### Your objective:
The required copy runs from the first line of the material through the line containing "It downloaded but", exactly as written and without pictures.

== Data extract

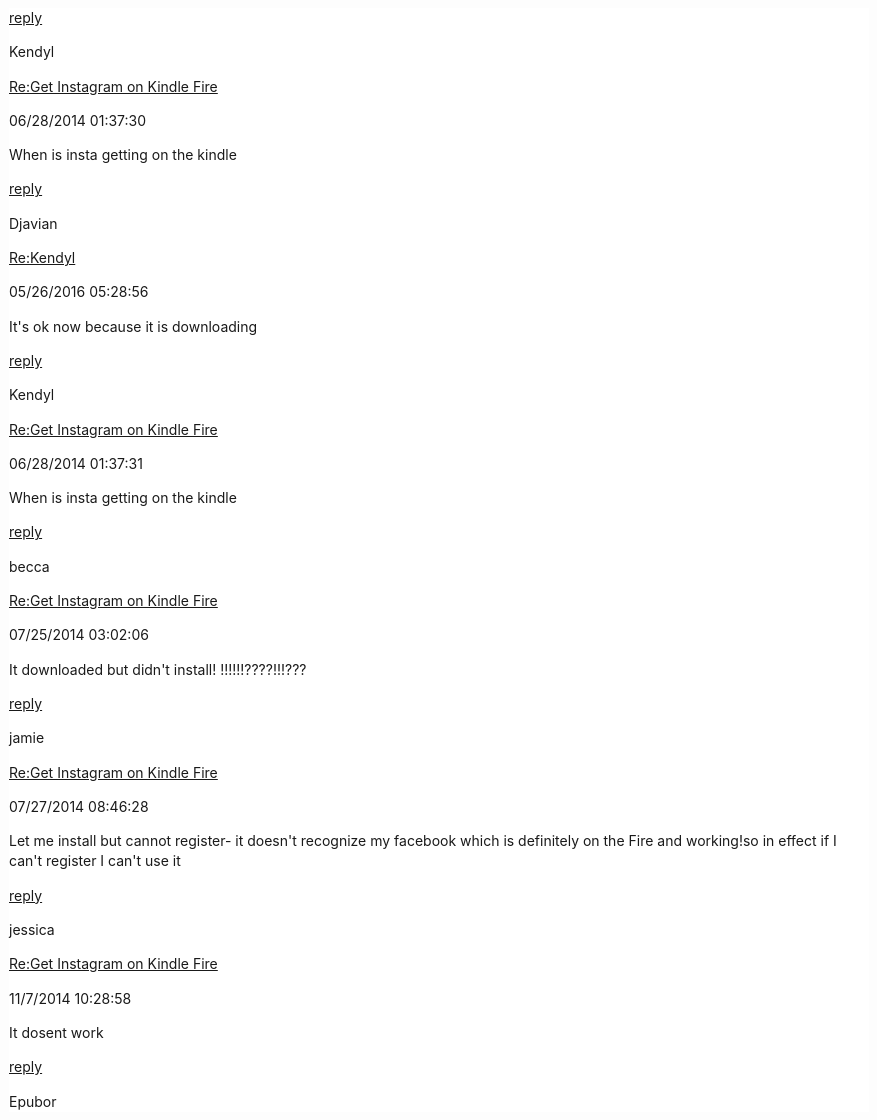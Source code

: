 [reply](https://tools.techidaily.com/epubor/products/) 

Kendyl

[Re:Get Instagram on Kindle Fire](https://tools.techidaily.com/epubor/products/)

06/28/2014 01:37:30

When is insta getting on the kindle  

[reply](https://tools.techidaily.com/epubor/products/) 

Djavian

[Re:Kendyl](https://tools.techidaily.com/epubor/products/)

05/26/2016 05:28:56

It's ok now because it is downloading  

[reply](https://tools.techidaily.com/epubor/products/) 

Kendyl

[Re:Get Instagram on Kindle Fire](https://tools.techidaily.com/epubor/products/)

06/28/2014 01:37:31

When is insta getting on the kindle  

[reply](https://tools.techidaily.com/epubor/products/) 

becca

[Re:Get Instagram on Kindle Fire](https://tools.techidaily.com/epubor/products/)

07/25/2014 03:02:06

It downloaded but didn't install! !!!!!!????!!!???  

[reply](https://tools.techidaily.com/epubor/products/) 

jamie

[Re:Get Instagram on Kindle Fire](https://tools.techidaily.com/epubor/products/)

07/27/2014 08:46:28

Let me install but cannot register- it doesn't recognize my facebook which is definitely on the Fire and working!so in effect if I can't register I can't use it  

[reply](https://tools.techidaily.com/epubor/products/) 

jessica

[Re:Get Instagram on Kindle Fire](https://tools.techidaily.com/epubor/products/)

11/7/2014 10:28:58

It dosent work

[reply](https://tools.techidaily.com/epubor/products/) 

Epubor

====

### Answer for the task:
Source code

: [reply](https://tools.techidaily.com/epubor/products/) 

Kendyl

[Re:Get Instagram on Kindle Fire](https://tools.techidaily.com/epubor/products/)

06/28/2014 01:37:30

When is insta getting on the kindle  

[reply](https://tools.techidaily.com/epubor/products/) 

Djavian

[Re:Kendyl](https://tools.techidaily.com/epubor/products/)

05/26/2016 05:28:56

It's ok now because it is downloading  

[reply](https://tools.techidaily.com/epubor/products/) 

Kendyl

[Re:Get Instagram on Kindle Fire](https://tools.techidaily.com/epubor/products/)

06/28/2014 01:37:31

When is insta getting on the kindle  

[reply](https://tools.techidaily.com/epubor/products/) 

becca

[Re:Get Instagram on Kindle Fire](https://tools.techidaily.com/epubor/products/)

07/25/2014 03:02:06

It downloaded but didn't install! !!!!!!????!!!???  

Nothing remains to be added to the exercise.